The UK is already setting an example to other countries, showing that economic growth can come hand in hand with decarbonisation. In fact, we have decarbonised our economy faster than any other country in the G20 since 2000, and we were the first major economy to put into law that we will reach net zero carbon emissions by 2050.
Ultimately, to achieve net zero emissions globally will require work from everyone. There has been quite a focus on climate justice- both recognising that poorer countries may be more vulnerable to the effects of climate change, and supporting these countries to work towards decarbonisation, and to this effect, the Prime Minister has announced a £3 billion funding package to support the rollout of revolutionary green technology in developing countries– helping the world’s most vulnerable to mitigate the effects of climate change. It is hoped that this commitment will lead the way in encouraging other larger economies to take necessary responsibility for making this goal a reality.
Furthermore, there were concerns that some countries were reluctant to engage in this process and hesitant to commit to the work required to achieve net zero. Some of these countries, such as China, are also major contributors to global warming. It is therefore promising that, thus far, the likes of China, Russia and Brazil have offered some pledges and partaken in some agreements. Again, we cannot achieve the ultimate goal without work from every country, so, while imperfect, the movements from these countries are being cautiously welcomed.

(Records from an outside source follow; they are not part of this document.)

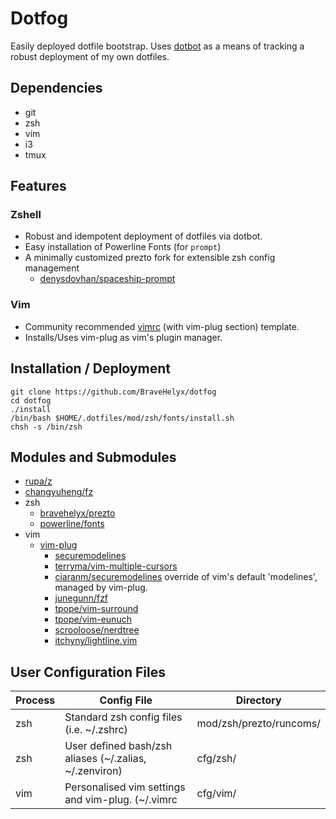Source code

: # Dotfog
Easily deployed dotfile bootstrap. 
Uses [dotbot](https://github.com/anishathalye/dotbot) as a means of tracking a robust deployment of my own dotfiles.

## Dependencies
* git
* zsh
* vim
* i3
* tmux

## Features
### Zshell
* Robust and idempotent deployment of dotfiles via dotbot.
* Easy installation of Powerline Fonts (for `prompt`)
* A minimally customized prezto fork for extensible zsh config management
    * [denysdovhan/spaceship-prompt](https://github.com/denysdovhan/spaceship-prompt.git)
### Vim
* Community recommended [vimrc](http://vim.wikia.com/wiki/Example_vimrc) (with vim-plug section) template.
* Installs/Uses vim-plug as vim's plugin manager.


## Installation / Deployment
```
git clone https://github.com/BraveHelyx/dotfog
cd dotfog
./install
/bin/bash $HOME/.dotfiles/mod/zsh/fonts/install.sh
chsh -s /bin/zsh
```

## Modules and Submodules
* [rupa/z](https://github.com/rupa/z)
* [changyuheng/fz](https://github.com/changyuheng/fz)
* zsh
    * [bravehelyx/prezto](https://github.com/bravehelyx/prezto)
    * [powerline/fonts](https://github.com/powerline/fonts)
* vim
    * [vim-plug](https://github.com/junegunn/vim-plug)
        * [securemodelines](https://github.com/ciaranm/securemodelines)
        * [terryma/vim-multiple-cursors](https://github.com/terryma/vim-multiple-cursors)
        * [ciaranm/securemodelines](https://github.com/ciaranm/securemodelines) override of vim's default 'modelines', managed by vim-plug.
        * [junegunn/fzf](https://github.com/junegunn/fzf)
        * [tpope/vim-surround](https://github.com/tpope/vim-surround)
        * [tpope/vim-eunuch](https://github.com/tpope/vim-eunuch)
        * [scrooloose/nerdtree](https://github.com/scrooloose/nerdtree)
        * [itchyny/lightline.vim](https://github.com/itchyny/lightlinei.vim)

## User Configuration Files
| Process | Config File | Directory |
| --- | --- | --- |
| zsh | Standard zsh config files (i.e. ~/.zshrc)  | mod/zsh/prezto/runcoms/ |
| zsh | User defined bash/zsh aliases (~/.zalias, ~/.zenviron) | cfg/zsh/ |
| vim | Personalised vim settings and vim-plug. (~/.vimrc | cfg/vim/ |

It is no secret that achieving net zero carbon emissions by 2050 is a tremendous challenge, and in reality, one that the world is not currently on track to meet. Though, COP26 is an opportunity to make real plans and commitments to change that. It has been positive to see many countries stepping up to the plate, we now need to see the rest doing their bit. I congratulate those involved for their work so far and wish them good luck with the rest of the Summit.
On a similar note, the Environment Bill returns to the Commons for further consideration of the Lords’ amendments this week. This is a Bill intended to help us capitalise on our new freedom from the EU, to make our own ambitious laws and targets around climate change and the environment and to establish a new Office for Environmental Protection amongst other things. You can find my response to the previous Lords Amendment 45 here: Comment on Lords Amendment 45 (Environment Bill - Sewage) | Anne Marie Morris. I look forward to continuing to play my part in getting this important legislation right.